__WHAT IS EXPECTED__. Give the total of lines holding the word "year" in the records below, and nothing else.
═════ DATA UNDER STUDY ═════
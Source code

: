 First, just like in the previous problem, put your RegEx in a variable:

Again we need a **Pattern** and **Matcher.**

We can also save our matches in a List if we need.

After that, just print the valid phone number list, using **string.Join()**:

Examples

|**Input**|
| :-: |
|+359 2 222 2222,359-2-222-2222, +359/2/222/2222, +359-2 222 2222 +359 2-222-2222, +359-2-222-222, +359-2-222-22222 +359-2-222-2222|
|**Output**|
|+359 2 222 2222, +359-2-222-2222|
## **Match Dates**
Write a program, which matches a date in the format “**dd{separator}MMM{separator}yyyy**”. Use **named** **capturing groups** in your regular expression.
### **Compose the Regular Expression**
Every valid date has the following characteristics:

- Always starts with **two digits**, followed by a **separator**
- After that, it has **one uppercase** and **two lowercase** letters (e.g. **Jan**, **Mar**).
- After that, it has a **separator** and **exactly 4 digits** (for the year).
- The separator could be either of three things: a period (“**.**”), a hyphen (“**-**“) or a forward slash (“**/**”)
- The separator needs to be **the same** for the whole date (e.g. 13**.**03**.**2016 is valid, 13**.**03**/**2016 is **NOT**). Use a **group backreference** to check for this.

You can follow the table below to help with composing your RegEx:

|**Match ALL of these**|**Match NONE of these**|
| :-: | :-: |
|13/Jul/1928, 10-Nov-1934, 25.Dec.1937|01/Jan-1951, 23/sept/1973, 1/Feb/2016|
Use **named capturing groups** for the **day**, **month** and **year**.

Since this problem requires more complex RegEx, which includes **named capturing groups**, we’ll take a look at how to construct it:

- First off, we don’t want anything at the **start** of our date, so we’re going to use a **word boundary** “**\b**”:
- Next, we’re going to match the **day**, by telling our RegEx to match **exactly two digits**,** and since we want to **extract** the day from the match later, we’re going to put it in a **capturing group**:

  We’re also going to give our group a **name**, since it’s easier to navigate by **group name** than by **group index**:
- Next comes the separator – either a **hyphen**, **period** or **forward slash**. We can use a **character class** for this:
═════
__RESULT__. 2